- **Exercise brief**
Starting at the line below with "比如，我们的库的 cargo.toml 可以这样写：" and stopping at the line with "为了充分利用带宽，通常情况下", please print each line exactly, those two included, and skip every picture.

- **Data to examine**
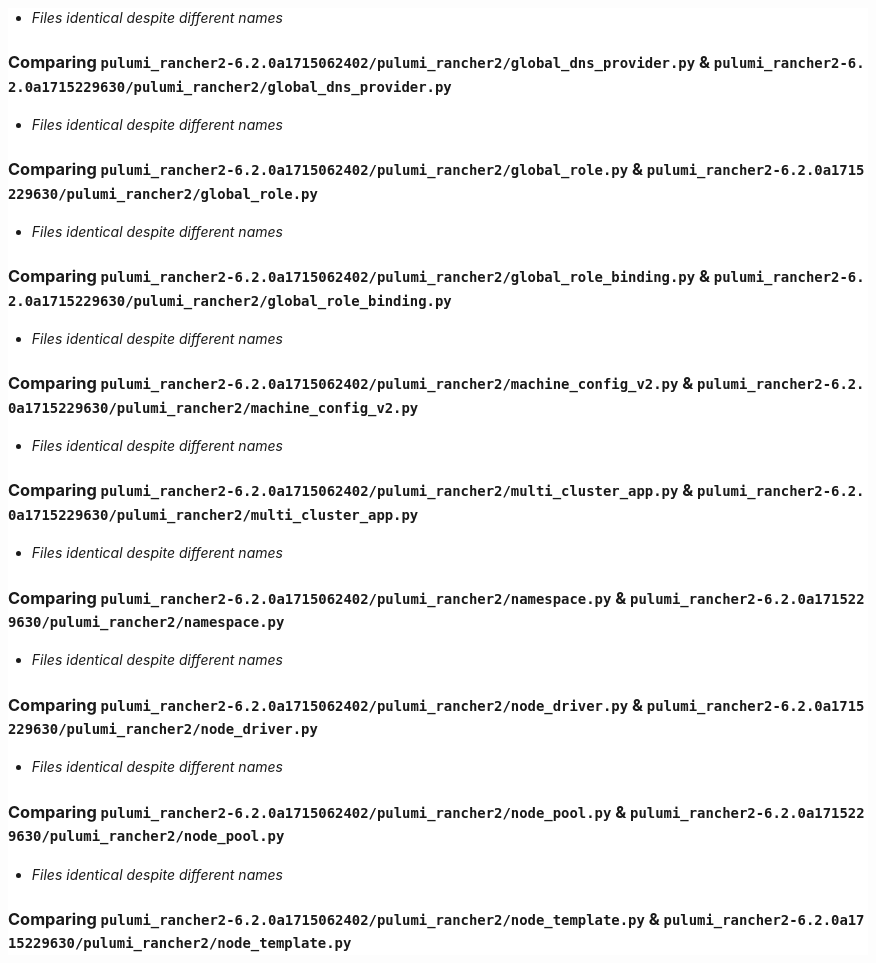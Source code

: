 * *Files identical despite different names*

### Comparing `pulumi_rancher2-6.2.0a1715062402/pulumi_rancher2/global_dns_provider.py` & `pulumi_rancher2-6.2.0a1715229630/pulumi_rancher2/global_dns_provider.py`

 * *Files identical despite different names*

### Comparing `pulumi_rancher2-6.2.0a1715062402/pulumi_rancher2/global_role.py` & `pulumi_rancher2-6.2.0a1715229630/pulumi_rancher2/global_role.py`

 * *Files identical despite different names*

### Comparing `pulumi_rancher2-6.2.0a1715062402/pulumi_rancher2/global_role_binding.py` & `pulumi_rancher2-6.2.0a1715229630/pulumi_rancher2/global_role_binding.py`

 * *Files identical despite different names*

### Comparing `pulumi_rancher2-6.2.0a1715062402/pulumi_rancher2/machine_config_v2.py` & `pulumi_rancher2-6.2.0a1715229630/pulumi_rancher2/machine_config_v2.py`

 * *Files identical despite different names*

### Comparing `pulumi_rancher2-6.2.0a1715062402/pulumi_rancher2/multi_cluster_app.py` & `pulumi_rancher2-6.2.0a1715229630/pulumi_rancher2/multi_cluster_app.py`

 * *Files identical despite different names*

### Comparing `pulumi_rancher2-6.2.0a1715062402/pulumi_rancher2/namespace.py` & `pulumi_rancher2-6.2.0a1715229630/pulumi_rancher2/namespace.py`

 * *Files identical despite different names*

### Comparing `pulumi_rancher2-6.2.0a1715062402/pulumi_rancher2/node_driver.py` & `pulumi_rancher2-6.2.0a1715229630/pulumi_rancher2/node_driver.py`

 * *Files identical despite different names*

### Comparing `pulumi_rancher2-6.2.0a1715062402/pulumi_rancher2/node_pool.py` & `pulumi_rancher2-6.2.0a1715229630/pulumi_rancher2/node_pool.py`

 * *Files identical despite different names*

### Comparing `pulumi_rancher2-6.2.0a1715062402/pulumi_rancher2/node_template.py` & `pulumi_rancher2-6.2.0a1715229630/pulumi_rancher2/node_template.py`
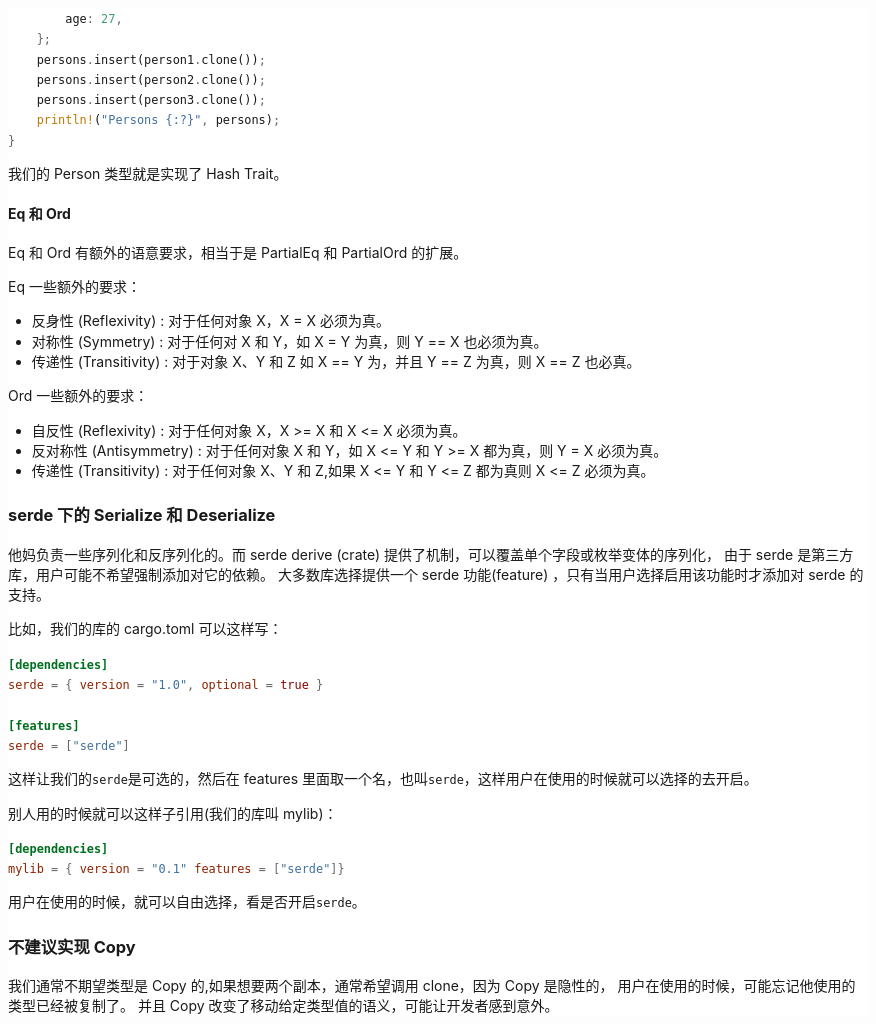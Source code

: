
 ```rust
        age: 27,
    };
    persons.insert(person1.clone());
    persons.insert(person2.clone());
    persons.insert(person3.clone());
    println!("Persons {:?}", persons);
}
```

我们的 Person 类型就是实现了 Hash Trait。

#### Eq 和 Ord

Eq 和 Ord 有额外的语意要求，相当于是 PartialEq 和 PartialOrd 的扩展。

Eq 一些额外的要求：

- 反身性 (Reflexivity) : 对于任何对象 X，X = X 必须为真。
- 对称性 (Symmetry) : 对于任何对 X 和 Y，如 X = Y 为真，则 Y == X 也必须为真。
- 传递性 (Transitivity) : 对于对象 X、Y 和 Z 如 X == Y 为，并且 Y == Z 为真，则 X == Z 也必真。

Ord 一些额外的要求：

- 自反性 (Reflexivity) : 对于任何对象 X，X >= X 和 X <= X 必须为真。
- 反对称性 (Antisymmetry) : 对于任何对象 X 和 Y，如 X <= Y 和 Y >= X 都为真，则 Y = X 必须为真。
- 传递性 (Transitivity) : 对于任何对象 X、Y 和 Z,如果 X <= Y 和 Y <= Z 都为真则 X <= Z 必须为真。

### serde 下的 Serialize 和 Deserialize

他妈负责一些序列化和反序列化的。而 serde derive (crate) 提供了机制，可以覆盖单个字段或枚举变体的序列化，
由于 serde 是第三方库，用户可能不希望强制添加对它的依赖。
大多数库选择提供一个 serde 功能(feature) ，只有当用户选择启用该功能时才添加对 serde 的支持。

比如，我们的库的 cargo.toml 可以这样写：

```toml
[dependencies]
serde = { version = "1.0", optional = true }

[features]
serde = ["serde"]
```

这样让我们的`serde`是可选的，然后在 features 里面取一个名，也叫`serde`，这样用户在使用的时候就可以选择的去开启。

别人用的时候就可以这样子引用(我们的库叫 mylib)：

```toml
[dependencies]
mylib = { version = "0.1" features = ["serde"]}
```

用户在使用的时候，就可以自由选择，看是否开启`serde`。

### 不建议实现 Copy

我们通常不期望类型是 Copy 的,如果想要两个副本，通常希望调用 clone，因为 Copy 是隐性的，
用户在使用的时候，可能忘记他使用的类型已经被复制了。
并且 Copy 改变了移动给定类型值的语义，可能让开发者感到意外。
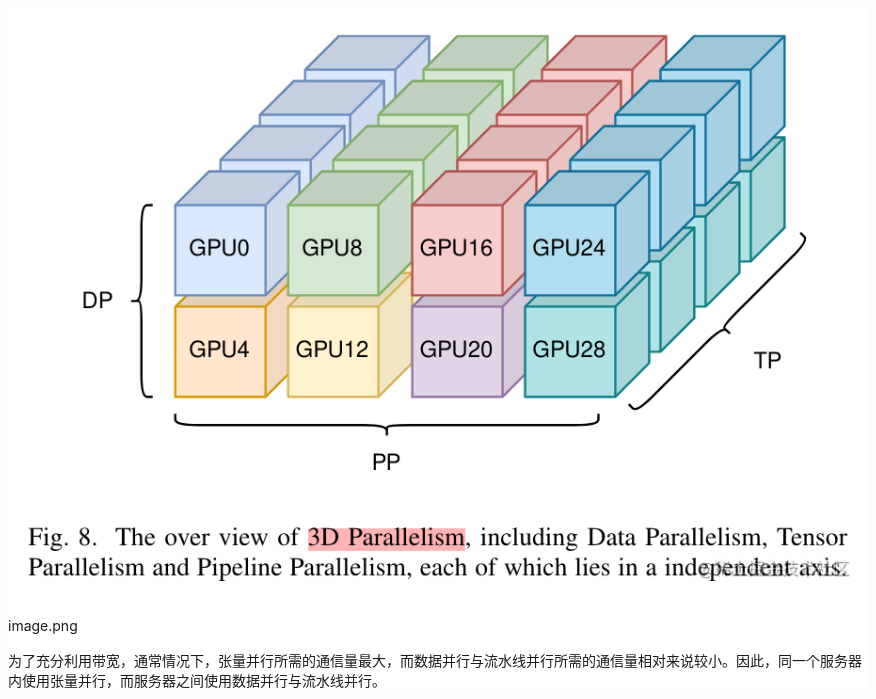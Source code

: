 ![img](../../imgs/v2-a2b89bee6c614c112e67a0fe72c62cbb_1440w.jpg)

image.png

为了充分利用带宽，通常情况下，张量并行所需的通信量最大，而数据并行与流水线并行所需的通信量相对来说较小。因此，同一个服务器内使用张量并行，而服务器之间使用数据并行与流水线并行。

--

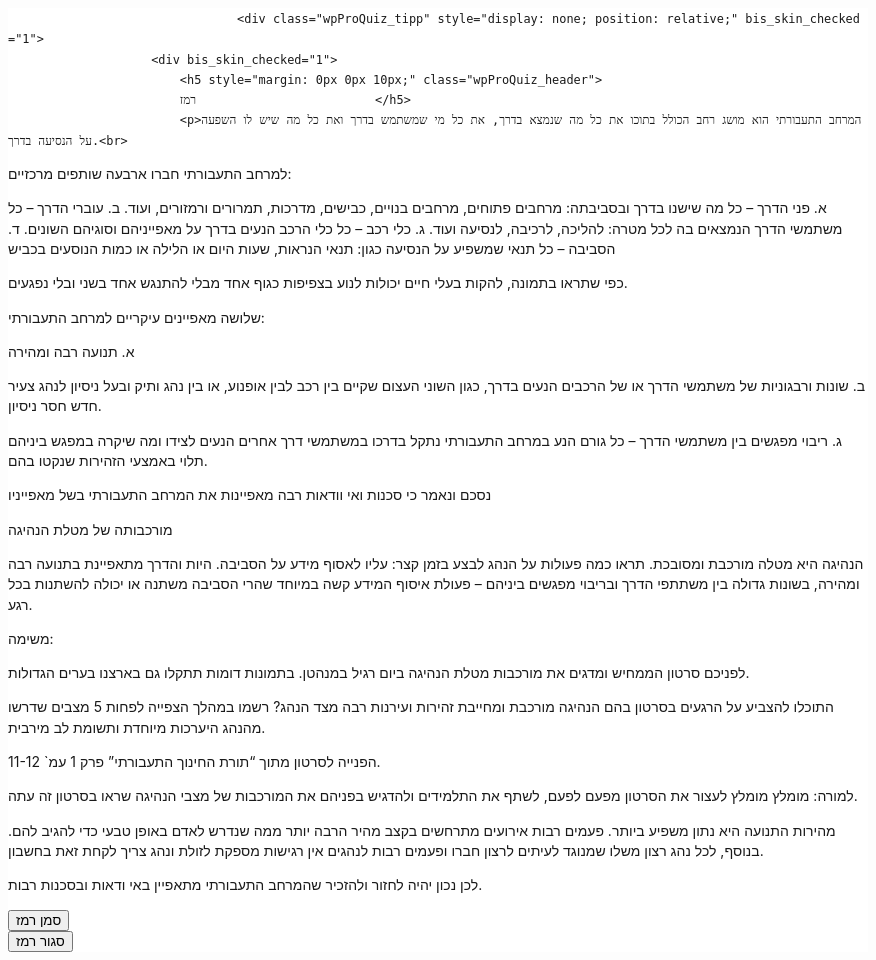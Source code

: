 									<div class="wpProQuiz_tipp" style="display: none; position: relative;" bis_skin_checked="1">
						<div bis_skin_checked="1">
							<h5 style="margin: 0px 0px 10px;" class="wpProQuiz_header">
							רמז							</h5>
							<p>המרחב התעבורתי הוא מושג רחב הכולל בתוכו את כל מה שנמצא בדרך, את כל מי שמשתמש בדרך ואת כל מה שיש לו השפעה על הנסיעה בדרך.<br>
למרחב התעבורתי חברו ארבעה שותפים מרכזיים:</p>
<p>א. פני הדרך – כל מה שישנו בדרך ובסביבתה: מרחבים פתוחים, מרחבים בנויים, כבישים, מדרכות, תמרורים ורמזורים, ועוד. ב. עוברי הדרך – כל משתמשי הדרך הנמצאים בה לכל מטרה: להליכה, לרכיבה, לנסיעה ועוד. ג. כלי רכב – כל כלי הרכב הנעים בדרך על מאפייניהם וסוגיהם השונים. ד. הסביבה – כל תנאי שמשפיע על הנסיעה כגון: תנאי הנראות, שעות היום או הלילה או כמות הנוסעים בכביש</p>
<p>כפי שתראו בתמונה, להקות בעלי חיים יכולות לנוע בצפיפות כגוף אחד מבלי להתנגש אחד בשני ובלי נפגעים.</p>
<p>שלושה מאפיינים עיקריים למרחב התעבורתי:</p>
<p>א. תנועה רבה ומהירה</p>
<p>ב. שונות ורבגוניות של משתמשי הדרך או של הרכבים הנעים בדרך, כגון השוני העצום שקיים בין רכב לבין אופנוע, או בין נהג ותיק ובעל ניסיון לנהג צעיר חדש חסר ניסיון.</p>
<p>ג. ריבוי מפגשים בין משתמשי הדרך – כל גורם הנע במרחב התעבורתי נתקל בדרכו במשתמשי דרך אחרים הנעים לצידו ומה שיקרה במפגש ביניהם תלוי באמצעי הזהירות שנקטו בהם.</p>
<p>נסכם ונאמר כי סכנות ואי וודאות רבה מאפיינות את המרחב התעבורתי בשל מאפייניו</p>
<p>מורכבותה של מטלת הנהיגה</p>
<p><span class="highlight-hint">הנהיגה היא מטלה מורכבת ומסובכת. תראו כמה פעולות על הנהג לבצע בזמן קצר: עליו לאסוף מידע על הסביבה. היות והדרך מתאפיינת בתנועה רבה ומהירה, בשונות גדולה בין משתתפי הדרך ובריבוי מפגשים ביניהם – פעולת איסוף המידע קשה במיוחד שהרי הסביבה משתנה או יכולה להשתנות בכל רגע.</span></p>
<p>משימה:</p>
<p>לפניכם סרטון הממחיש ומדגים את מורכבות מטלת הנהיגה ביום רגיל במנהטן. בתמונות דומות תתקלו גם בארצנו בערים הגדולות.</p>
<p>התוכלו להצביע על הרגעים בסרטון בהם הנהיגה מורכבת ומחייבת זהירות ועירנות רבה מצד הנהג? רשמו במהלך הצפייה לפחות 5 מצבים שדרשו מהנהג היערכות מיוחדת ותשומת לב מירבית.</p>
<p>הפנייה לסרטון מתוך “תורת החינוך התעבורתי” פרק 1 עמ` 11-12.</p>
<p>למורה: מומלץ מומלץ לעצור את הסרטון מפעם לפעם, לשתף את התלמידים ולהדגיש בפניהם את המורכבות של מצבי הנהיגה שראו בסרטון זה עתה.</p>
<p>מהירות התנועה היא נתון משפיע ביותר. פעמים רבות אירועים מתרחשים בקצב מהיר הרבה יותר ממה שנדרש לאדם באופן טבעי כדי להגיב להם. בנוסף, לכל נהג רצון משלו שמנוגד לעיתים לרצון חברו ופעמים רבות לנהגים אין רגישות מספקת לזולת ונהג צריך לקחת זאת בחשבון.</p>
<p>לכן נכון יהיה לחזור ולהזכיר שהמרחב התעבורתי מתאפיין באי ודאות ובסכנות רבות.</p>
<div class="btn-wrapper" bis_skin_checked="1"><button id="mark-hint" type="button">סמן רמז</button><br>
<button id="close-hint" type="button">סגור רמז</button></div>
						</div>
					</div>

- **Task output**
比如，我们的库的 cargo.toml 可以这样写：

```toml
[dependencies]
serde = { version = "1.0", optional = true }

[features]
serde = ["serde"]
```

这样让我们的`serde`是可选的，然后在 features 里面取一个名，也叫`serde`，这样用户在使用的时候就可以选择的去开启。

别人用的时候就可以这样子引用(我们的库叫 mylib)：

```toml
[dependencies]
mylib = { version = "0.1" features = ["serde"]}
```

用户在使用的时候，就可以自由选择，看是否开启`serde`。

### 不建议实现 Copy

我们通常不期望类型是 Copy 的,如果想要两个副本，通常希望调用 clone，因为 Copy 是隐性的，
用户在使用的时候，可能忘记他使用的类型已经被复制了。
并且 Copy 改变了移动给定类型值的语义，可能让开发者感到意外。
Source code

: ![img](../../imgs/v2-a2b89bee6c614c112e67a0fe72c62cbb_1440w.jpg)

image.png

为了充分利用带宽，通常情况下，张量并行所需的通信量最大，而数据并行与流水线并行所需的通信量相对来说较小。因此，同一个服务器内使用张量并行，而服务器之间使用数据并行与流水线并行。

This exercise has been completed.